[Saved data entries]

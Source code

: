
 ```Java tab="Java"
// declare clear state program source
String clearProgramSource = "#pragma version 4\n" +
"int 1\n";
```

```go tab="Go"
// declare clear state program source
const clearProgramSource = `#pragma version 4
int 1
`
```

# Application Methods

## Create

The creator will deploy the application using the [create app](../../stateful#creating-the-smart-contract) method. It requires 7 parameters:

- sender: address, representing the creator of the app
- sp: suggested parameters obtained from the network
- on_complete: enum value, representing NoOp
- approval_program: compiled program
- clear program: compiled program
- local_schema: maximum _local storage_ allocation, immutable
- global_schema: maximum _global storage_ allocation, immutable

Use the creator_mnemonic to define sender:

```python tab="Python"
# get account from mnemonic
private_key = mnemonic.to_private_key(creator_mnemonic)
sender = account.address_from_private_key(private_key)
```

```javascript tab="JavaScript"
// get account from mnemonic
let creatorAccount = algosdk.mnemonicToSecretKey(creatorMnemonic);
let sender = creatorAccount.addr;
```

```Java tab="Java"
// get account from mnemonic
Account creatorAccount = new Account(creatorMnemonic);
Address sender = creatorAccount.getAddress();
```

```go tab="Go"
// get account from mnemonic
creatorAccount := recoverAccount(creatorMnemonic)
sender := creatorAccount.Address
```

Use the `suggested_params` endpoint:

...

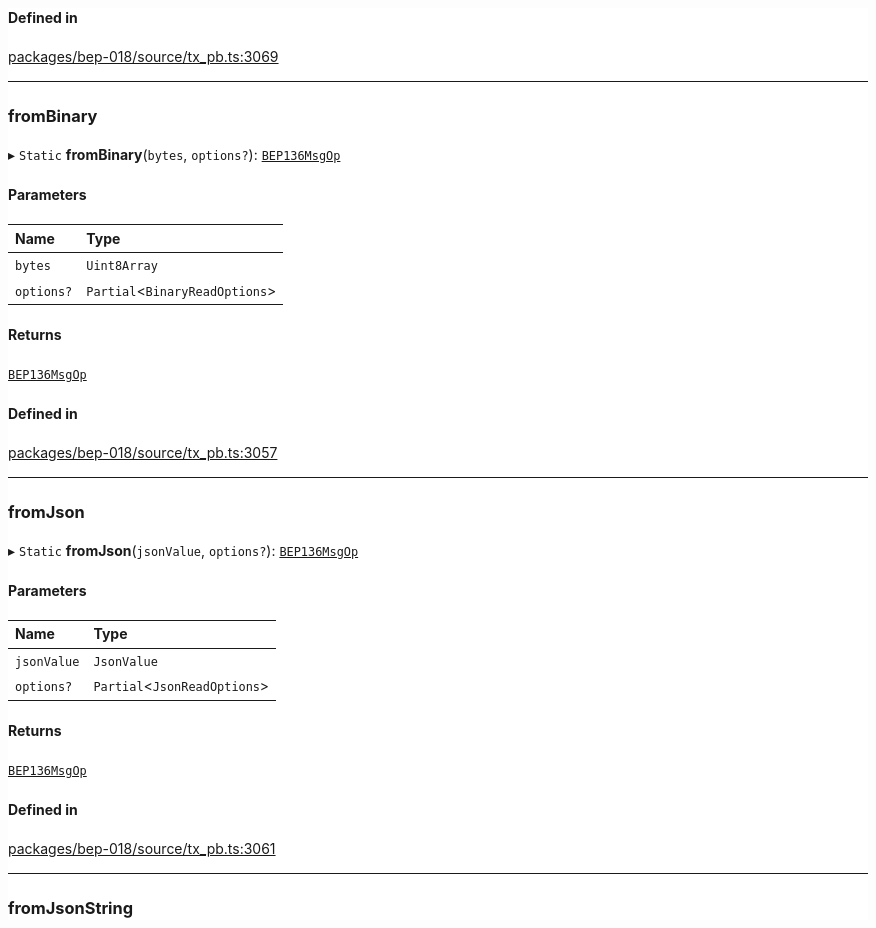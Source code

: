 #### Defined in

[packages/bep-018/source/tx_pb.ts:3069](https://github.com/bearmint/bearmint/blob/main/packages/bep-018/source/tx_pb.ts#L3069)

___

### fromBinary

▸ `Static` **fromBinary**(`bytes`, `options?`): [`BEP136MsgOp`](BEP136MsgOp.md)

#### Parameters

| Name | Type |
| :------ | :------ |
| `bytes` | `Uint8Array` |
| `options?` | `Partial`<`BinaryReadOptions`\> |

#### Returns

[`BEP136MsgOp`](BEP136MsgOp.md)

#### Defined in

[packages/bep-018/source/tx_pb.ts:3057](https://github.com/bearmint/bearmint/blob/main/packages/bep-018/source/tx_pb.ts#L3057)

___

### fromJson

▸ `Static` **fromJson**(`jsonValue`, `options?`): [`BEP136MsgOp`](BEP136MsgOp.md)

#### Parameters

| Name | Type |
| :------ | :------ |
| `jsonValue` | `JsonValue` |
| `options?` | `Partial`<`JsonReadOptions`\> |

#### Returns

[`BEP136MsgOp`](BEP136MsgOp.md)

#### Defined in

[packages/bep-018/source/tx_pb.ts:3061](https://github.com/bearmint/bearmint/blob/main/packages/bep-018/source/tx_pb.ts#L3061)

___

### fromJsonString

* * *

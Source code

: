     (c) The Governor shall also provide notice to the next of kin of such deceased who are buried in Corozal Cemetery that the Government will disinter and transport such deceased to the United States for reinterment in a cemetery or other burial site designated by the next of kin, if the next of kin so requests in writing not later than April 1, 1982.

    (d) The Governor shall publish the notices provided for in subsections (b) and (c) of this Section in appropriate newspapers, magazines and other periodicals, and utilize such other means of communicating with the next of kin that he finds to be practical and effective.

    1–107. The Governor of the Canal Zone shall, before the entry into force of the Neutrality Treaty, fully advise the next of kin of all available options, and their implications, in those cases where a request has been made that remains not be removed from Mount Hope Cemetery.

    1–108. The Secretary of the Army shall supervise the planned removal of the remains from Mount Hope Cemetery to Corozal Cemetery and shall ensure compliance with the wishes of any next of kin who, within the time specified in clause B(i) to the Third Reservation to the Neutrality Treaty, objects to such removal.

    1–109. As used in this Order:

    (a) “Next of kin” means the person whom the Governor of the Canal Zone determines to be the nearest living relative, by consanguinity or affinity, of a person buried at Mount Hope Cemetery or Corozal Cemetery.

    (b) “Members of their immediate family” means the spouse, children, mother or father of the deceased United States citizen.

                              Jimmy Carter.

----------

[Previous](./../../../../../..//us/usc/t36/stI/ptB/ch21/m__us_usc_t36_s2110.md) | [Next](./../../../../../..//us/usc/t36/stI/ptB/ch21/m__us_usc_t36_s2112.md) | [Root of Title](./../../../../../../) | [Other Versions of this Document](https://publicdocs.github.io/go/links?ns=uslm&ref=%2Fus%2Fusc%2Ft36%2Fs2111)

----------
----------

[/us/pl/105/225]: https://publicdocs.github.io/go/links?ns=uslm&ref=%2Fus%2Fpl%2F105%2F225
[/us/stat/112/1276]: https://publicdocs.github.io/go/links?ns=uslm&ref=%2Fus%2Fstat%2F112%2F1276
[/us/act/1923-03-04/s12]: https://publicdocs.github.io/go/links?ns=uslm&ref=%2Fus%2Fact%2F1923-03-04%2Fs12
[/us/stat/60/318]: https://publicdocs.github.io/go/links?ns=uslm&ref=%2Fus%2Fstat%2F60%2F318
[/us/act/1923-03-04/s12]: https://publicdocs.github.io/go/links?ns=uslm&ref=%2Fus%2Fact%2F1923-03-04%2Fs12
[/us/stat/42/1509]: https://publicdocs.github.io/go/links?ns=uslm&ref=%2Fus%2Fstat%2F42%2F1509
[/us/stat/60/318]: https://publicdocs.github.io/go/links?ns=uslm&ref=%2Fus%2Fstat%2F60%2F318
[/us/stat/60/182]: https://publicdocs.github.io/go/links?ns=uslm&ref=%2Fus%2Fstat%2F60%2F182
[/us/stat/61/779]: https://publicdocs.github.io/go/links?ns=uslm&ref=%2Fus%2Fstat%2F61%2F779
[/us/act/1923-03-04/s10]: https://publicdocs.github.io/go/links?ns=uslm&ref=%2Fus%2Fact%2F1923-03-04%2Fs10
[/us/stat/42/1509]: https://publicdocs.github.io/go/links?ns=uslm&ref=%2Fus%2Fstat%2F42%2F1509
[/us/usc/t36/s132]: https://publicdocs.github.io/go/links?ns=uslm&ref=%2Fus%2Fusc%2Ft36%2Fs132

• [ACTIVITY] Pull out all lines of the data with the string "Partial".

• [ANSWER SPACE]
| `options?` | `Partial`<`BinaryReadOptions`\> |
| `options?` | `Partial`<`JsonReadOptions`\> |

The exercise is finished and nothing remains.